● **WORK INSTRUCTION**
Look through the data below and, wherever a line carries the word "administración", please copy that line.

● **EXTRACTED INFORMATION**
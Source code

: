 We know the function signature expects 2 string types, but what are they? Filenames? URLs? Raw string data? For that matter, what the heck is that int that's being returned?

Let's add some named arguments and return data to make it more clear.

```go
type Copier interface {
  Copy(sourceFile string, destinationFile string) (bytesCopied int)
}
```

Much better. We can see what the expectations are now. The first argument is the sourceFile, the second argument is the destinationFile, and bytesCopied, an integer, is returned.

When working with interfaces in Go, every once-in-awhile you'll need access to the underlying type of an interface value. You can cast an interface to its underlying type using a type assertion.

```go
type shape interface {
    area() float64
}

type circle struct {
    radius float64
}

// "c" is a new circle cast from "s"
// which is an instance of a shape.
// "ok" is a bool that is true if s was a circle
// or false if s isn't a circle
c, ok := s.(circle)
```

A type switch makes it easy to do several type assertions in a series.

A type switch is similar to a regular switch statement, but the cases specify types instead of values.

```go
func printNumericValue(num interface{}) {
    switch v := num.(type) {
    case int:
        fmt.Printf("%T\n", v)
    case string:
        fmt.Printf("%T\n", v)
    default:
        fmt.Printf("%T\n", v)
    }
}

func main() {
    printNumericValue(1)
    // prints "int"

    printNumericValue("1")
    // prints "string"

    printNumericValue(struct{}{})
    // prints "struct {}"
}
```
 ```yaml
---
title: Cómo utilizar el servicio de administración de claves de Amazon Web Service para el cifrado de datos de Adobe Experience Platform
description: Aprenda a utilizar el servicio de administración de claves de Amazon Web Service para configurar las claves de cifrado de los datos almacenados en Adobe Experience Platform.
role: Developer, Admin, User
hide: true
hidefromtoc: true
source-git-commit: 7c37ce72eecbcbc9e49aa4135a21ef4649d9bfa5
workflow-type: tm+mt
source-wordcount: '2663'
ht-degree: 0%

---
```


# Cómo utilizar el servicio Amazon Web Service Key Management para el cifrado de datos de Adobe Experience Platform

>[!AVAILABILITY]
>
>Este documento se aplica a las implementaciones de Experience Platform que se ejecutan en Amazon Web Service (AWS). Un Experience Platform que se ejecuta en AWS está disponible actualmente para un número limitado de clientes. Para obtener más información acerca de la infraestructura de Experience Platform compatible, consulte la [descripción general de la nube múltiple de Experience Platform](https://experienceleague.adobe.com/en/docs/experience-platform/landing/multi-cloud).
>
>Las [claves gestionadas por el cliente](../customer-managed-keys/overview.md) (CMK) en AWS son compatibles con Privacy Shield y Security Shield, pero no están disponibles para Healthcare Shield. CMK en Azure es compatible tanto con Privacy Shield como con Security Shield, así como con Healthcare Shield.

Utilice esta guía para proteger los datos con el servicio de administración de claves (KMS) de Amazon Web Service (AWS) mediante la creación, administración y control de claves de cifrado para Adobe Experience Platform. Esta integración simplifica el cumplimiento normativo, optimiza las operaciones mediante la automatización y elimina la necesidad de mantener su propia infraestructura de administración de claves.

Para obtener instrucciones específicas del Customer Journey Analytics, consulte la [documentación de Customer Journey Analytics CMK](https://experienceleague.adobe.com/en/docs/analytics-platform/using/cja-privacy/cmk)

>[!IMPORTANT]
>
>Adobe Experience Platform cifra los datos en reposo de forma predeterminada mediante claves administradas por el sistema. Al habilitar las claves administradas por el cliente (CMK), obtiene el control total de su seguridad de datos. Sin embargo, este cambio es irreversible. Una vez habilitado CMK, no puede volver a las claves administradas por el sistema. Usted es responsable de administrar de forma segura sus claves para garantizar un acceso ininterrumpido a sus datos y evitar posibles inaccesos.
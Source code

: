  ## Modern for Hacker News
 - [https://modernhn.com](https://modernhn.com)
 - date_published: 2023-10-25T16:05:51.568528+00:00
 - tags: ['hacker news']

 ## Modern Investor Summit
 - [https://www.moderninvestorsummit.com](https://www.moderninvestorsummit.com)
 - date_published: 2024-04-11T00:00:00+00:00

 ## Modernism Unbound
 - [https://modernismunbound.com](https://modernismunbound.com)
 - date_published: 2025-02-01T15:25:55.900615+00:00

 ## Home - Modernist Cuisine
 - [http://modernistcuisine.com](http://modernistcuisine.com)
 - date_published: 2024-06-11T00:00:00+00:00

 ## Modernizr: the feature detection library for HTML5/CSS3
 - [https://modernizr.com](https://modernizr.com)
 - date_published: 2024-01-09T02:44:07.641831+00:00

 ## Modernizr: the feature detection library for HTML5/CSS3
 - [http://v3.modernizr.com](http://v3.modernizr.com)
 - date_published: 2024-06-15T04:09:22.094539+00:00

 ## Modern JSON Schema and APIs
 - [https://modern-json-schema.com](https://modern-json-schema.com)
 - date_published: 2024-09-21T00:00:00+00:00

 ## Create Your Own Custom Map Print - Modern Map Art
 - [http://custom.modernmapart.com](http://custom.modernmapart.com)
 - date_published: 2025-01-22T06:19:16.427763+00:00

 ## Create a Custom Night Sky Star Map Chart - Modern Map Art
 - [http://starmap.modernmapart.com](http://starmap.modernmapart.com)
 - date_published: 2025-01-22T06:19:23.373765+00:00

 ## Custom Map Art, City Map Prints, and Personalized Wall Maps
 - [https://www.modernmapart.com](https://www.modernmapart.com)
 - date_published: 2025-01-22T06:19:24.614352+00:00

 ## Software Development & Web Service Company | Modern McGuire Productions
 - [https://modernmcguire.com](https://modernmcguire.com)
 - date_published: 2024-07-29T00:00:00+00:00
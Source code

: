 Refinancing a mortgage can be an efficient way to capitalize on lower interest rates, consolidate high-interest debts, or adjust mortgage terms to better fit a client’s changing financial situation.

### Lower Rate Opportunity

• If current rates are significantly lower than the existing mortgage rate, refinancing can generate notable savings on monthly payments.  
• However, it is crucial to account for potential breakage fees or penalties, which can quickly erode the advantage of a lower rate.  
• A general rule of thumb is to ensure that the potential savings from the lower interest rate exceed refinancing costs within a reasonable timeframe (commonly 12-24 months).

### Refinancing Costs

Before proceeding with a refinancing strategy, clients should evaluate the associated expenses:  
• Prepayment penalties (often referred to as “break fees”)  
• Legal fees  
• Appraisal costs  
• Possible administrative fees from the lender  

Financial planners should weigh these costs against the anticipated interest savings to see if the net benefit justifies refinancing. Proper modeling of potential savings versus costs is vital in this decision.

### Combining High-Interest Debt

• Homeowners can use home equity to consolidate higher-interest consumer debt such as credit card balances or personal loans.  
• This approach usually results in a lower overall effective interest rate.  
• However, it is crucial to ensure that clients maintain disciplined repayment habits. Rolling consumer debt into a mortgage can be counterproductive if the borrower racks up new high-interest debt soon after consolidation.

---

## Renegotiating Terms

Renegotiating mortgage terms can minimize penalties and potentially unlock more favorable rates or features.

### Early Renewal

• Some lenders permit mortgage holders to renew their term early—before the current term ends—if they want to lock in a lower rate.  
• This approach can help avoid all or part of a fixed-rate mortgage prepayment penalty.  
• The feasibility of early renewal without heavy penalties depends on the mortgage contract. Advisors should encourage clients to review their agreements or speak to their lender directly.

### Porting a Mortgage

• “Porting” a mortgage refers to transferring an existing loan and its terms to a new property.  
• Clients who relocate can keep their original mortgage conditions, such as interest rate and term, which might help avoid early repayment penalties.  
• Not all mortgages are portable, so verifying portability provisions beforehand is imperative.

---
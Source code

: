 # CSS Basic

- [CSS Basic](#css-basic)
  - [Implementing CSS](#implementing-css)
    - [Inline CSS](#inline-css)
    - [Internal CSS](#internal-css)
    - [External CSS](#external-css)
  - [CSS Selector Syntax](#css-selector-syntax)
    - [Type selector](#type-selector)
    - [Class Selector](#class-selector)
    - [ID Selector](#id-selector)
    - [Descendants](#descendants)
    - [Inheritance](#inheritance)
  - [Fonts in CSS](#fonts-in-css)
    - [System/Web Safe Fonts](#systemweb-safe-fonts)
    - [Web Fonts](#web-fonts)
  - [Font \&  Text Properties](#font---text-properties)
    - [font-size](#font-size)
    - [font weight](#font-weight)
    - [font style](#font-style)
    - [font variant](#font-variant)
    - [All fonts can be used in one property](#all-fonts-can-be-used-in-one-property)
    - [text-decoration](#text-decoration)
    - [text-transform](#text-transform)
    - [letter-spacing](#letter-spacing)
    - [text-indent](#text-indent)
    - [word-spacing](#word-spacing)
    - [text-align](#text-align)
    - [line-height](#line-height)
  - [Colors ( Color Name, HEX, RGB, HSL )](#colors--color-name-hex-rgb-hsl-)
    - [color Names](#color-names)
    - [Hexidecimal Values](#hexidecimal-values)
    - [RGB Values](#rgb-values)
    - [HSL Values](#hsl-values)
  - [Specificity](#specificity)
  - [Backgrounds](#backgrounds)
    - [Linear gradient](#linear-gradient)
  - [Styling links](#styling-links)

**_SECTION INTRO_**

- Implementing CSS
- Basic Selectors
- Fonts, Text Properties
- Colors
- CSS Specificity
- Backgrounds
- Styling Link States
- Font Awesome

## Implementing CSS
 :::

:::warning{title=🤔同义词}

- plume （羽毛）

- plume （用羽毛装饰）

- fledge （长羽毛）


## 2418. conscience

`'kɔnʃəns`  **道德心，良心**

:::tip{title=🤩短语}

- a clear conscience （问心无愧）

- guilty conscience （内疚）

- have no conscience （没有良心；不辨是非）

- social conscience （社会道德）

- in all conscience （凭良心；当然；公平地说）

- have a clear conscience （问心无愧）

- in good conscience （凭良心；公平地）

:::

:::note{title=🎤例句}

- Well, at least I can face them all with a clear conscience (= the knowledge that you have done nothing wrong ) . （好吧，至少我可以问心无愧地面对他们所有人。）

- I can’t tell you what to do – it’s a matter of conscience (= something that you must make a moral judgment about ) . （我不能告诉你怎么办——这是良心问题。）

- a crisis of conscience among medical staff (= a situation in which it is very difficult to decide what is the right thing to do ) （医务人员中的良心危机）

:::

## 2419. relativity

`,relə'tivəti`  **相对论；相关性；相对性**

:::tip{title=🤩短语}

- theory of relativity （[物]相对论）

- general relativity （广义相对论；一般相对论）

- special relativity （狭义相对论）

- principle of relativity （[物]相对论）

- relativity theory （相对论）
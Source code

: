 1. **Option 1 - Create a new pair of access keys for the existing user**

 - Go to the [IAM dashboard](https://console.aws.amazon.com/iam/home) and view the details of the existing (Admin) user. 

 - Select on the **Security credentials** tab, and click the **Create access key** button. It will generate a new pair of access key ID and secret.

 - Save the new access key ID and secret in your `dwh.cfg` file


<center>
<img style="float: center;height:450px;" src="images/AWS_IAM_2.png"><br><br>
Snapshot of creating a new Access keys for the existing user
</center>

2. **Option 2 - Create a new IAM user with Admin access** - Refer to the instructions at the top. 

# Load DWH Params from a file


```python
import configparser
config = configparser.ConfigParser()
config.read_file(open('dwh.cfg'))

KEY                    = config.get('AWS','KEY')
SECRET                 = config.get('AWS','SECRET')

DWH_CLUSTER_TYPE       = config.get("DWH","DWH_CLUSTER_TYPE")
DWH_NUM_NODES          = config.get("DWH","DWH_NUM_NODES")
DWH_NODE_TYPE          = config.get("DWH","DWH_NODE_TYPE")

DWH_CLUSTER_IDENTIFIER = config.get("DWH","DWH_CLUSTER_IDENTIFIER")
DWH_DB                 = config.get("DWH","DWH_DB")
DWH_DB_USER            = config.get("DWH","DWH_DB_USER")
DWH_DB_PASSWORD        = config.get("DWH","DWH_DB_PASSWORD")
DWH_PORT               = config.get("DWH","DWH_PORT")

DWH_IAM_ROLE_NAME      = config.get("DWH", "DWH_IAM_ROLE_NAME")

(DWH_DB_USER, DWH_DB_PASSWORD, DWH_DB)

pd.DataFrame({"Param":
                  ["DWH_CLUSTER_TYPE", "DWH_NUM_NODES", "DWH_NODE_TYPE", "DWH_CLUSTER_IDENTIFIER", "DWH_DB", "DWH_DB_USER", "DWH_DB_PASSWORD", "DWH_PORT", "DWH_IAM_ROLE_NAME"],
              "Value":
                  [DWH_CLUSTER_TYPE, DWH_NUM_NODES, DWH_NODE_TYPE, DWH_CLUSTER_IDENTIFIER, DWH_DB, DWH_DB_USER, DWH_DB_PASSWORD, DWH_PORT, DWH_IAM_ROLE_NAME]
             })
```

● **SOLUTION TO THIS TASK**
title: Cómo utilizar el servicio de administración de claves de Amazon Web Service para el cifrado de datos de Adobe Experience Platform
description: Aprenda a utilizar el servicio de administración de claves de Amazon Web Service para configurar las claves de cifrado de los datos almacenados en Adobe Experience Platform.
Utilice esta guía para proteger los datos con el servicio de administración de claves (KMS) de Amazon Web Service (AWS) mediante la creación, administración y control de claves de cifrado para Adobe Experience Platform. Esta integración simplifica el cumplimiento normativo, optimiza las operaciones mediante la automatización y elimina la necesidad de mantener su propia infraestructura de administración de claves.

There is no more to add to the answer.